:: WORK TO COMPLETE ::
Filter the data for lines with the word "information", then copy every line so identified.

# # # # #

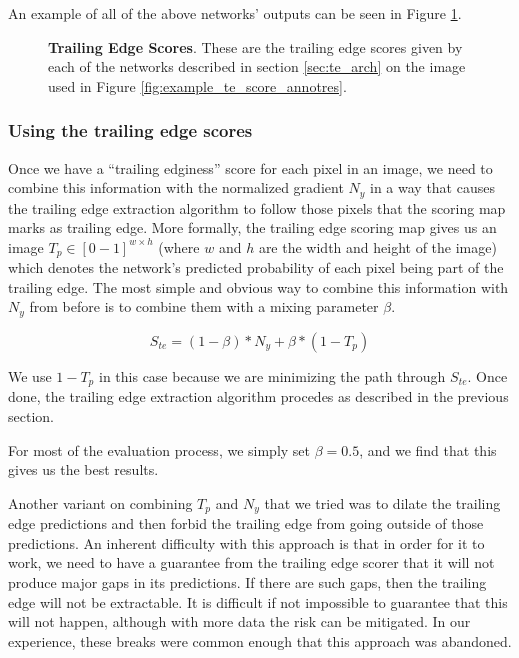 An example of all of the above networks' outputs can be seen in Figure \ref{fig:example_te_scores_all}.

\begin{figure}[t]%
\centering
{}
\newline
{}
\caption{\textbf{Trailing Edge Scores}. These are the trailing edge scores given by each of the networks described in section \ref{sec:te_arch} on the image used in Figure \ref{fig:example_te_score_annotres}.}
\label{fig:example_te_scores_all}
\end{figure}

\subsubsection{Using the trailing edge scores}

Once we have a ``trailing edginess'' score for each pixel in an image, we need to combine this information with the normalized gradient $N_y$ in a way that causes the trailing edge extraction algorithm to follow those pixels that the scoring map marks as trailing edge.
More formally, the trailing edge scoring map gives us an image $T_p \in [0-1]^{w \times h}$ (where $w$ and $h$ are the width and height of the image) which denotes the network's predicted probability of each pixel being part of the trailing edge.
The most simple and obvious way to combine this information with $N_y$ from before is to combine them with a mixing parameter $\beta$.

\begin{equation}
S_{te} = (1 - \beta)*N_y + \beta*(1 - T_p)
\end{equation}

We use $1 - T_p$ in this case because we are minimizing the path through $S_{te}$.
Once done, the trailing edge extraction algorithm procedes as described in the previous section.

For most of the evaluation process, we simply set $\beta = 0.5$, and we find that this gives us the best results.

Another variant on combining $T_p$ and $N_y$ that we tried was to dilate the trailing edge predictions and then forbid the trailing edge from going outside of those predictions.
An inherent difficulty with this approach is that in order for it to work, we need to have a guarantee from the trailing edge scorer that it will not produce major gaps in its predictions.
If there are such gaps, then the trailing edge will not be extractable.
It is difficult if not impossible to guarantee that this will not happen, although with more data the risk can be mitigated.
In our experience, these breaks were common enough that this approach was abandoned.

# # # # #

:: SOLUTION BELOW ::
Once we have a ``trailing edginess'' score for each pixel in an image, we need to combine this information with the normalized gradient $N_y$ in a way that causes the trailing edge extraction algorithm to follow those pixels that the scoring map marks as trailing edge.
The most simple and obvious way to combine this information with $N_y$ from before is to combine them with a mixing parameter $\beta$.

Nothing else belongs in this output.